*** Dataset content ***

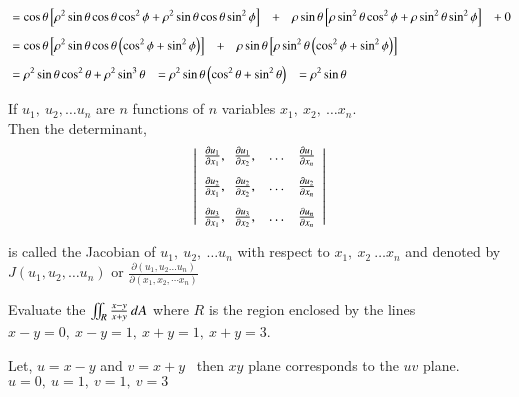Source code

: \documentclass[11pt]{extarticle}
\newcommand{\miint}{\iint\displaylimits}
\begin{document}
\vspace{1ex}
$\begin{aligned}
   & = \cos\theta \left[\rho^2\sin\theta\cos\theta\cos^2\phi + \rho^2\sin\theta\cos\theta\sin^2\phi\right] \ \ \  + \ \ \  \rho\sin\theta \left[\rho\sin^2\theta\cos^2\phi+\rho\sin^2\theta\sin^2\phi\right] \ \ \  + 0 \\[1ex]
   & = \cos\theta \left[\rho^2\sin\theta\cos\theta
   \left(\cos^2\phi + \sin^2\phi\right)
   \right] \ \ \  + \ \ \  \rho\sin\theta \left[\rho\sin^2\theta
   \left(\cos^2\phi + \sin^2\phi\right)
   \right]\\[1ex]
   & = \rho^2\sin\theta\cos^2\theta + \rho^2\sin^3\theta
   \ \ \  = \rho^2\sin\theta \left(\cos^2\theta + \sin^2\theta\right)
   \ \ \  = \rho^2\sin\theta
\end{aligned}$

\pagebreak
{}
If $u_1,\ u_2,\ldots u_n$ are $n$ functions of $n$ variables $x_1,\ x_2,\ \ldots x_n$.\\
Then the determinant,
$$
\left|\begin{array}{llll}
\frac{\partial u_1}{\partial x_1}, \hspace{0.5em}
\frac{\partial u_1}{\partial x_2}, & \ldots &
\frac{\partial u_1}{\partial x_n}\\[2ex]
\frac{\partial u_2}{\partial x_1}, \hspace{0.5em}
\frac{\partial u_2}{\partial x_2}, & \ldots &
\frac{\partial u_2}{\partial x_n}\\[2ex]
\frac{\partial u_3}{\partial x_1}, \hspace{0.5em}
\frac{\partial u_3}{\partial x_2}, & \ldots &
\frac{\partial u_n}{\partial x_n}
\end{array}\right|
$$

is called the Jacobian of $u_1,\ u_2,\ \ldots u_n$ with respect to $x_1,\ x_2\ \ldots x_n$ and denoted by $J\left(u_1, u_2, \ldots u_n\right)$ or
$\frac{\partial\left(u_1, u_2 \ldots u_n\right)}{\partial\left(x_1, x_2, \cdots x_n\right)}$

\vspace{4ex}
\textbf{} Evaluate the $\miint_R \frac{x-y}{x+y} \,dA$ where $R$ is the region enclosed by the lines \ $x-y=0, \ x-y=1, \ x+y=1, \ x+y=3$.

Let, $u=x-y$ and $v=x+y$ \ then $x y$ plane corresponds to the $uv$ plane. $u=0, \ u=1, \ v=1, \ v=3$
\end{document}
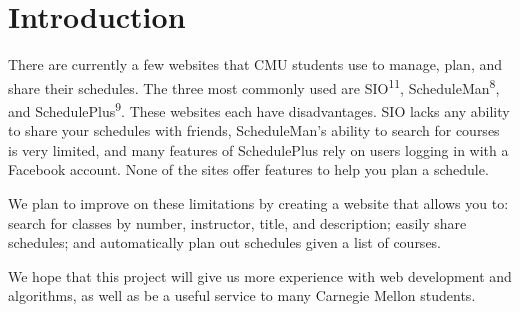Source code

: \section{Introduction}
\setcounter{page}{1}  %
There are currently a few websites that CMU students use to manage, plan, and
share their schedules. The three most commonly used are SIO\textsuperscript{11}, ScheduleMan\textsuperscript{8}, and
SchedulePlus\textsuperscript{9}. These websites each have disadvantages. SIO lacks any ability to
share your schedules with friends, ScheduleMan's ability to search for courses
is very limited, and many features of SchedulePlus rely on users logging in with
a Facebook account.  None of the sites offer features to help you plan
a schedule.

We plan to improve on these limitations by creating a website that allows you
to: search for classes by number, instructor, title, and description; easily
share schedules; and automatically plan out schedules given a list of courses.

We hope that this project will give us more experience with web development and algorithms,
as well as be a useful service to many Carnegie Mellon students.
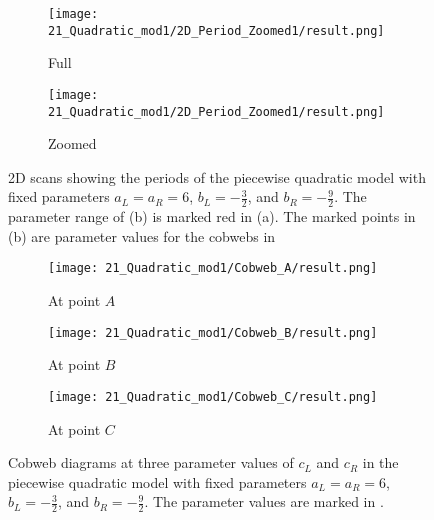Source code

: \begin{figure}
	\centering
	\begin{subfigure}{0.3\textwidth}
		\centering
		\texttt{[image: 21\_Quadratic\_mod1/2D\_Period\_Zoomed1/result.png]}
		\caption{Full}
		\label{fig:setup.quad.even.period.full}
	\end{subfigure}
	\begin{subfigure}{0.3\textwidth}
		\centering
		\texttt{[image: 21\_Quadratic\_mod1/2D\_Period\_Zoomed1/result.png]}
		\caption{Zoomed}
		\label{fig:setup.quad.even.period.zoomed}
	\end{subfigure}
	\caption[2D scans showing periods of the even quadratic model]{
		2D scans showing the periods of the piecewise quadratic model with fixed parameters $a_L = a_R = 6$, $b_L = -\frac{3}{2}$, and $b_R = -\frac{9}{2}$.
		The parameter range of (b) is marked red in (a).
		The marked points in (b) are parameter values for the cobwebs in 
	}
\end{figure}

\begin{figure}
	\centering
	\begin{subfigure}{0.3\textwidth}
		\centering
		\texttt{[image: 21\_Quadratic\_mod1/Cobweb\_A/result.png]}
		\caption{At point $A$}
		\label{fig:setup.quad.even.cobweb.A}
	\end{subfigure}
	\begin{subfigure}{0.3\textwidth}
		\centering
		\texttt{[image: 21\_Quadratic\_mod1/Cobweb\_B/result.png]}
		\caption{At point $B$}
		\label{fig:setup.quad.even.cobweb.B}
	\end{subfigure}
	\begin{subfigure}{0.3\textwidth}
		\centering
		\texttt{[image: 21\_Quadratic\_mod1/Cobweb\_C/result.png]}
		\caption{At point $C$}
		\label{fig:setup.quad.even.cobweb.C}
	\end{subfigure}
	\caption[Cobwebs of the even quadratic model]{
		Cobweb diagrams at three parameter values of $c_L$ and $c_R$ in the piecewise quadratic model with fixed parameters $a_L = a_R = 6$, $b_L = -\frac{3}{2}$, and $b_R = -\frac{9}{2}$.
		The parameter values are marked in .
	}
	\label{fig:setup.quad.even.cobwebs}
\end{figure}
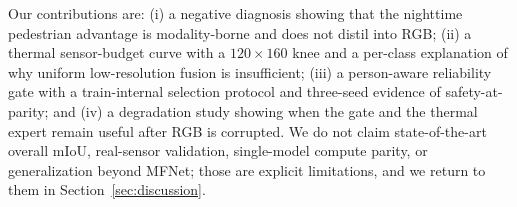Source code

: Our contributions are: (i) a negative diagnosis showing that the nighttime pedestrian
advantage is modality-borne and does not distil into RGB; (ii) a thermal sensor-budget
curve with a $120\times160$ knee and a per-class explanation of why uniform
low-resolution fusion is insufficient; (iii) a person-aware reliability gate with a
train-internal selection protocol and three-seed evidence of safety-at-parity; and
(iv) a degradation study showing when the gate and the thermal expert remain useful
after RGB is corrupted. We do not claim state-of-the-art overall mIoU, real-sensor
validation, single-model compute parity, or generalization beyond MFNet; those are
explicit limitations, and we return to them in Section~\ref{sec:discussion}.
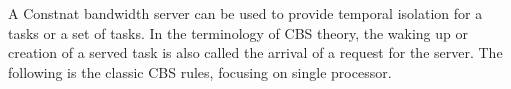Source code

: %
%
A Constnat bandwidth server can be used to provide temporal isolation
for a tasks or a set of tasks. In the terminology of CBS theory, the 
waking up or creation of a served task is also called the arrival of a 
request for the server. The following is the classic CBS rules, 
focusing on single processor.
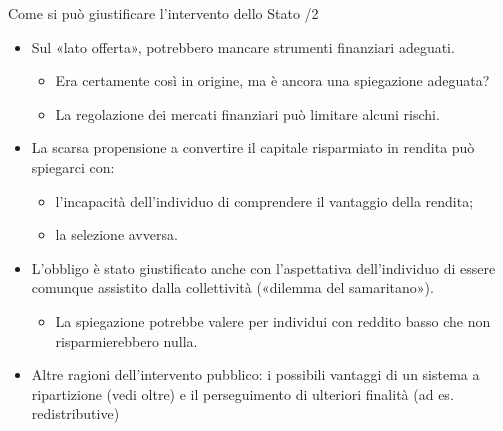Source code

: \documentclass[aspectratio=64,12pt]{beamer}
\begin{document}
\begin{frame}{Come si può giustificare l'intervento dello Stato /2}
\begin{itemize}
\item Sul «lato offerta», potrebbero mancare strumenti
finanziari adeguati.
\begin{itemize}
\item Era certamente così in origine, ma è ancora una spiegazione adeguata?
\item La regolazione dei mercati finanziari può limitare alcuni rischi.
\end{itemize}
\item La scarsa propensione a convertire il capitale risparmiato in rendita può
spiegarci con:
\begin{itemize}
\item l'incapacità dell'individuo di comprendere il vantaggio della rendita;
\item la \alert{selezione avversa}.
\end{itemize}
\item L'obbligo è stato giustificato anche con l'aspettativa dell'individuo di
essere comunque assistito dalla collettività («dilemma del samaritano»).
\begin{itemize}
\item La spiegazione potrebbe valere per individui con reddito basso che non
risparmierebbero nulla.
\end{itemize}
\item Altre ragioni dell'intervento pubblico: i possibili vantaggi di un
  sistema a ripartizione (vedi oltre) e il perseguimento di ulteriori finalità
  (ad es. redistributive)
\end{itemize}
\end{frame}
\end{document}
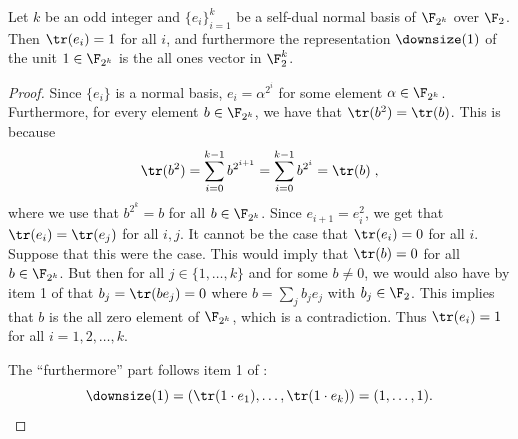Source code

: \begin{lemma}
  \label{lem:one}
  Let $k$ be an odd integer and $\{e_i\}_{i=1}^k$ be a self-dual normal basis of
  $\F_{2^k}$ over $\F_2$.
  Then $\tr(e_i) = 1$ for all $i$, and furthermore the representation
  $\downsize(1)$ of the unit $1 \in \F_{2^k}$ is the all ones vector in
  $\F_2^k$.
\end{lemma}

\begin{proof}
  Since $\{e_i \}$ is a normal basis, $e_i = \alpha^{2^i}$ for some element
  $\alpha \in \F_{2^k}$.
  Furthermore, for every element $b \in \F_{2^k}$, we have that $\tr(b^2) =
  \tr(b)$.
  This is because
  \[
    \tr(b^2) = \sum_{i=0}^{k-1} b^{2^{i+1}} =
    \sum_{i = 0}^{k-1} b^{2^i} = \tr(b)\;,
  \]
  where we use that $b^{2^k} = b$ for all $b \in \F_{2^k}$.
  Since $e_{i+1} = e_i^2$, we get that $\tr(e_i) = \tr(e_j)$ for all $i,j$.
  It cannot be the case that $\tr(e_i) = 0$ for all $i$.
  Suppose that this were the case.
  This would imply that $\tr(b) = 0$ for all $b \in \F_{2^k}$.
  But then for all $j \in \{1, \ldots, k\}$ and for some $b \neq 0$, we would
  also have by item 1 of  that $b_j = \tr(b e_j) = 0$ where $b = \sum_j b_j e_j$ with $b_j \in
  \F_2$.
  This implies that $b$ is the all zero element of $\F_{2^k}$, which is a
  contradiction.
  Thus $\tr(e_i) = 1$ for all $i=1, 2, \ldots, k$.

	The ``furthermore'' part follows item 1 of
        :
        \begin{equation*}
          \downsize(1) = (\tr(1 \cdot e_1), \dots, \tr(1 \cdot e_k))
          = (1, \dots, 1).
        \end{equation*}
\end{proof}


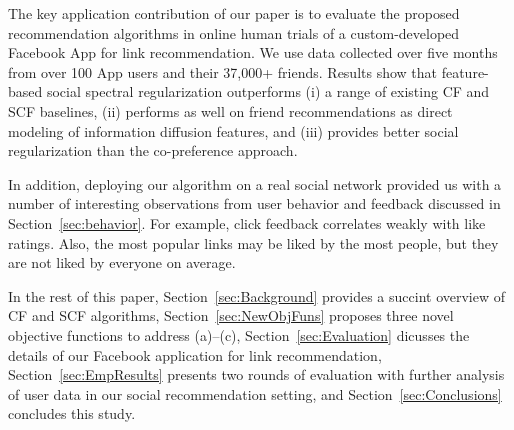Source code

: The key application contribution of our paper is to evaluate the
proposed recommendation algorithms in online human trials of a
custom-developed Facebook App for link recommendation.  We use data
collected over five months from over 100 App users and their 37,000+
friends.  Results show that feature-based social spectral 
regularization outperforms (i) a range of
existing CF and SCF baselines, (ii) performs as well on friend
recommendations as direct modeling of information diffusion features,
and (iii) provides better social regularization than the co-preference
approach.

In addition, deploying our algorithm on a real social network provided
us with a number of interesting observations from user behavior and
feedback discussed in Section~\ref{sec:behavior}.  For example, click
feedback correlates weakly with like ratings.  Also, the most
popular links may be liked by the most people, but they are not liked
by everyone on average.

In the rest of this paper, Section~\ref{sec:Background} provides a
succint overview of CF and SCF algorithms,
Section~\ref{sec:NewObjFuns} proposes three novel objective functions
to address (a)--(c), Section~\ref{sec:Evaluation} dicusses the details
of our Facebook application for link recommendation,
Section~\ref{sec:EmpResults} presents two rounds of evaluation 
with further analysis of user data in our
social recommendation setting, and Section~\ref{sec:Conclusions}
concludes this study.

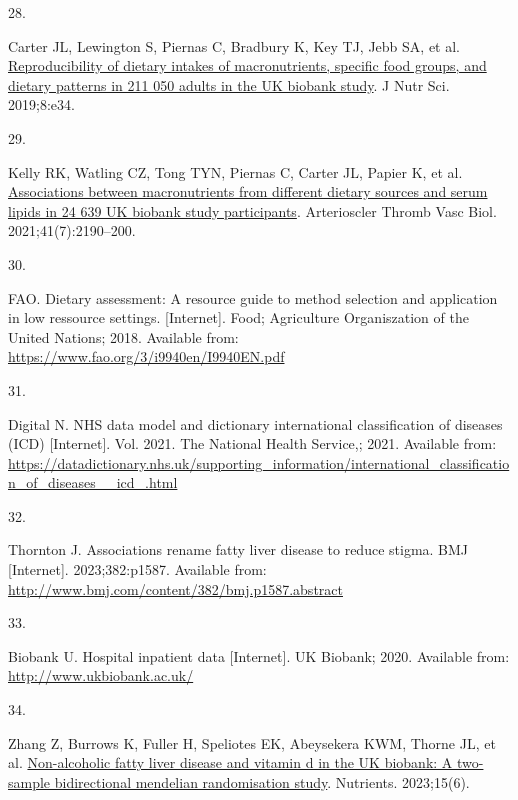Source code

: \documentclass[
  11pt,
  a4paper,
  DIV=11,
  numbers=noendperiod,
  twocolumn]{scrartcl}
\newlength{\cslhangindent}
\newlength{\csllabelwidth}
\newlength{\cslentryspacingunit} %
\newenvironment{CSLReferences}[2] %
 {%
  \setlength{\parindent}{0pt}
  \ifodd #1
  \let\oldpar\par
  \def\par{\hangindent=\cslhangindent\oldpar}
  \fi
  \setlength{\parskip}{#2\cslentryspacingunit}
 }%
 {}
\newcommand{\CSLLeftMargin}[1]{\parbox[t]{\csllabelwidth}{#1}}
\newcommand{\CSLRightInline}[1]{\parbox[t]{\linewidth - \csllabelwidth}{#1}\break}
\begin{document}
\begin{CSLReferences}{0}{0}
\leavevmode{}%
\CSLLeftMargin{28. }%
\CSLRightInline{Carter JL, Lewington S, Piernas C, Bradbury K, Key TJ,
Jebb SA, et al.
\href{https://doi.org/10.1017/jns.2019.31}{Reproducibility of dietary
intakes of macronutrients, specific food groups, and dietary patterns in
211 050 adults in the UK biobank study}. J Nutr Sci. 2019;8:e34. }

\leavevmode{}%
\CSLLeftMargin{29. }%
\CSLRightInline{Kelly RK, Watling CZ, Tong TYN, Piernas C, Carter JL,
Papier K, et al.
\href{https://doi.org/10.1161/atvbaha.120.315628}{Associations between
macronutrients from different dietary sources and serum lipids in 24 639
UK biobank study participants}. Arterioscler Thromb Vasc Biol.
2021;41(7):2190--200. }

\leavevmode{}%
\CSLLeftMargin{30. }%
\CSLRightInline{FAO. Dietary assessment: A resource guide to method
selection and application in low ressource settings. {[}Internet{]}.
Food; Agriculture Organiszation of the United Nations; 2018. Available
from: \url{https://www.fao.org/3/i9940en/I9940EN.pdf}}

\leavevmode{}%
\CSLLeftMargin{31. }%
\CSLRightInline{Digital N. NHS data model and dictionary international
classification of diseases (ICD) {[}Internet{]}. Vol. 2021. The National
Health Service,; 2021. Available from:
\url{https://datadictionary.nhs.uk/supporting_information/international_classification_of_diseases__icd_.html}}

\leavevmode{}%
\CSLLeftMargin{32. }%
\CSLRightInline{Thornton J. Associations rename fatty liver disease to
reduce stigma. BMJ {[}Internet{]}. 2023;382:p1587. Available from:
\url{http://www.bmj.com/content/382/bmj.p1587.abstract}}

\leavevmode{}%
\CSLLeftMargin{33. }%
\CSLRightInline{Biobank U. Hospital inpatient data {[}Internet{]}. UK
Biobank; 2020. Available from: \url{http://www.ukbiobank.ac.uk/}}

\leavevmode{}%
\CSLLeftMargin{34. }%
\CSLRightInline{Zhang Z, Burrows K, Fuller H, Speliotes EK, Abeysekera
KWM, Thorne JL, et al.
\href{https://doi.org/10.3390/nu15061442}{Non-alcoholic fatty liver
disease and vitamin d in the UK biobank: A two-sample bidirectional
mendelian randomisation study}. Nutrients. 2023;15(6). }


\end{CSLReferences}
\end{document}
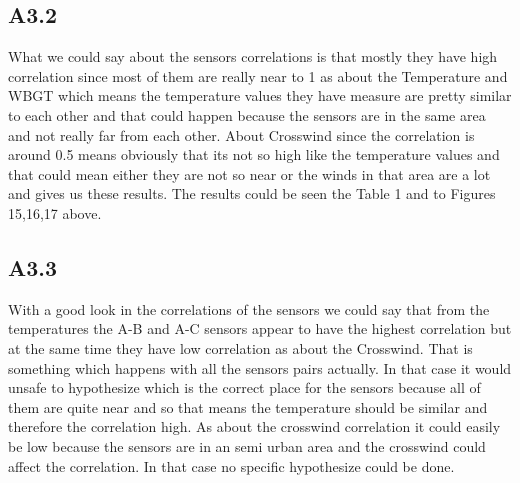 \documentclass[a4paper,12pt]{article}
\begin{document}
 \subsection{A3.2}
 What we could say about the sensors correlations is that mostly they have high correlation since most of them are really near to 1 as about the Temperature and WBGT which means the temperature values they have measure are pretty similar to each other and that could happen because the sensors are in the same area and not really far from each other. About Crosswind since the correlation is around 0.5 means obviously that its not so high like the temperature values and that could mean either they are not so near or the winds in that area are a lot and gives us these results. The results could be seen the Table 1 and to Figures 15,16,17 above.
 \subsection{A3.3}
 With a good look in the correlations of the sensors we could say that from the temperatures the A-B and A-C sensors appear to have the highest correlation but at the same time they have low correlation as about the Crosswind. That is something which happens with all the sensors pairs actually. In that case it would unsafe to hypothesize which is the correct place for the sensors because all of them are quite near and so that means the temperature should be similar and therefore the correlation high. As about the crosswind correlation it could easily be low because the sensors are in an semi urban area and the crosswind could affect the correlation. In that case no specific hypothesize could be done.
\end{document}
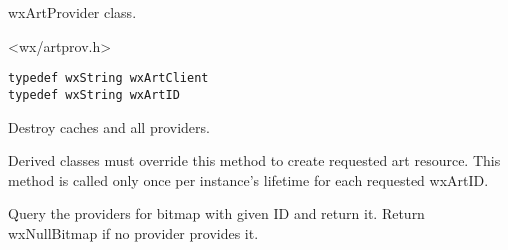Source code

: %
%

\section{}\label{wxartprovider}

wxArtProvider class.




<wx/artprov.h>


{\small
\begin{verbatim}
typedef wxString wxArtClient
typedef wxString wxArtID
\end{verbatim}
}


\label{wxartprovidercleanupproviders}


Destroy caches and all providers.

\label{wxartprovidercreatebitmap}


Derived classes must override this method to create requested 
art resource. This method is called only once per instance's
lifetime for each requested wxArtID.

\label{wxartprovidergetbitmap}


Query the providers for bitmap with given ID and return it. Return
wxNullBitmap if no provider provides it.

\label{wxartprovidergeticon}


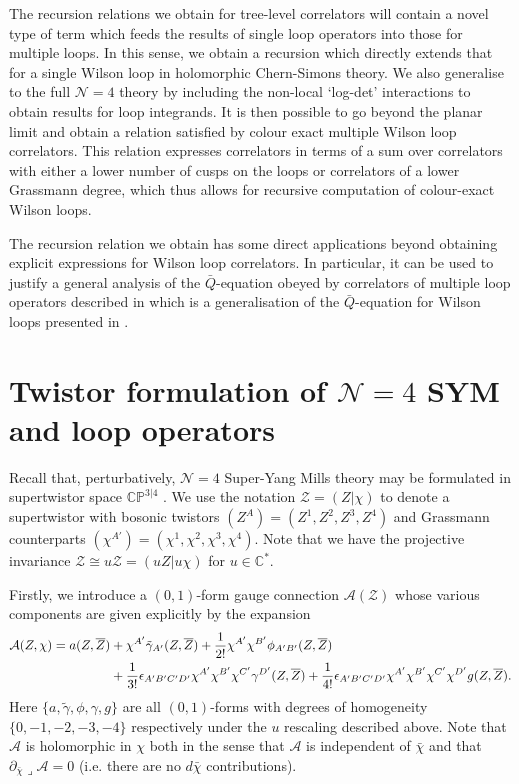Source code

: \documentclass[12pt]{article}
\numberwithin{equation}{section}
\begin{document}
The recursion relations we obtain for tree-level correlators will contain a novel type of term which feeds the results of single loop operators into those for multiple loops. In this sense, we obtain a recursion which directly extends that for a single Wilson loop in holomorphic Chern-Simons theory. We also generalise to the full $\mathcal{N}=4$ theory by including the non-local `log-det' interactions to obtain results for loop integrands. It is then possible to go beyond the planar limit and obtain a relation satisfied by colour exact multiple Wilson loop correlators. This relation expresses correlators in terms of a sum over correlators with either a lower number of cusps on the loops or correlators of a lower Grassmann degree, which thus allows for recursive computation of colour-exact Wilson loops.

The recursion relation we obtain has some direct applications beyond obtaining explicit expressions for Wilson loop correlators. In particular, it can be used to justify a general analysis of the $\bar{Q}$-equation obeyed by correlators of multiple loop operators described in \cite{Drummond:2025ulh,Drummond:2026lvq} which is a generalisation of the $\bar{Q}$-equation for Wilson loops presented in \cite{Caron-Huot:2011dec,Bullimore:2011kg}.

\section{Twistor formulation of \texorpdfstring{$\mathcal{N}=4$}{N=4} SYM and loop operators}

Recall that, perturbatively, \(\mathcal{N}=4\) Super-Yang Mills theory may be formulated in supertwistor space $\mathbb{CP}^{3|4}$ \cite{Boels:2006ir}. We use the notation $\mathcal{Z} = (Z|\chi)$ to denote a supertwistor with bosonic twistors $(Z^A)= (Z^1,Z^2,Z^3,Z^4)$ and Grassmann counterparts $(\chi^{A'}) = (\chi^1,\chi^2,\chi^3,\chi^4)$. Note that we have the projective invariance $\mathcal{Z} \cong u \mathcal{Z} = (u Z | u \chi)$ for $u \in \mathbb{C}^*$.

Firstly, we introduce a $(0,1)$-form gauge connection $\mathcal{A}(\mathcal{Z})$ whose various components are given explicitly by the expansion
\begin{align}
\label{superA}
\mathcal{A}(Z,\chi) = a(Z,\overline{Z}) &+ \chi^{A'} \tilde{\gamma}_{A'}(Z,\overline{Z}) + \frac{1}{2!}\chi^{A'}\chi^{B'} \phi_{A'B'}(Z,\overline{Z}) \\
&+ \frac{1}{3!}\epsilon_{A'B'C'D'}\chi^{A'}\chi^{B'}\chi^{C'}
\gamma^{D'}(Z,\overline{Z}) + \frac{1}{4!}\epsilon_{A'B'C'D'}\chi^{A'}\chi^{B'}\chi^{C'}\chi^{D'} g(Z,\overline{Z}). \notag 
\end{align}
Here $\{a,\tilde{\gamma},\phi,\gamma,g\}$ are all $(0,1)$-forms with degrees of homogeneity $\{0,-1,-2,-3,-4\}$ respectively under the $u$ rescaling described above. Note that $\mathcal{A}$ is holomorphic in $\chi$ both in the sense that $\mathcal{A}$ is independent of $\bar{\chi}$ and that $\partial_{\bar{\chi}} \lrcorner \mathcal{A} =0$ (i.e. there are no $d \bar\chi$ contributions).
\end{document}
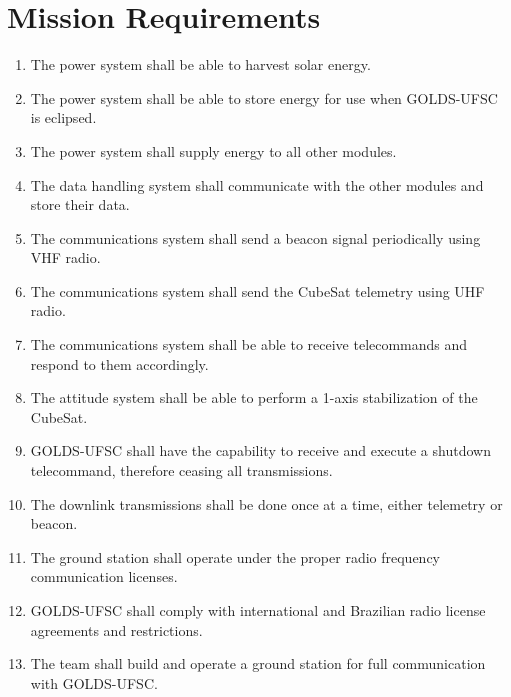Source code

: %
%
%
%
%

%
%
%
%
%
%

\chapter{Mission Requirements} \label{ch:requirements}

\begin{enumerate}
    \item The power system shall be able to harvest solar energy.
    \item The power system shall be able to store energy for use when GOLDS-UFSC is eclipsed.
    \item The power system shall supply energy to all other modules.
    \item The data handling system shall communicate with the other modules and store their data.
    \item The communications system shall send a beacon signal periodically using VHF radio.
    \item The communications system shall send the CubeSat telemetry using UHF radio.
    \item The communications system shall be able to receive telecommands and respond to them accordingly.
    \item The attitude system shall be able to perform a 1-axis stabilization of the CubeSat.
    \item GOLDS-UFSC shall have the capability to receive and execute a shutdown telecommand, therefore ceasing all transmissions.
    \item The downlink transmissions shall be done once at a time, either telemetry or beacon.
    \item The ground station shall operate under the proper radio frequency communication licenses.
    \item GOLDS-UFSC shall comply with international and Brazilian radio license agreements and restrictions.
    \item The team shall build and operate a ground station for full communication with GOLDS-UFSC.
\end{enumerate}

***

● Task details: Pick every line containing the word "even" out of the material, and copy those lines.

● Response area:
		\label{fig:setup.quad.even.period.full}
		\label{fig:setup.quad.even.period.zoomed}
	\caption[2D scans showing periods of the even quadratic model]{
		\label{fig:setup.quad.even.cobweb.A}
		\label{fig:setup.quad.even.cobweb.B}
		\label{fig:setup.quad.even.cobweb.C}
	\caption[Cobwebs of the even quadratic model]{
	\label{fig:setup.quad.even.cobwebs}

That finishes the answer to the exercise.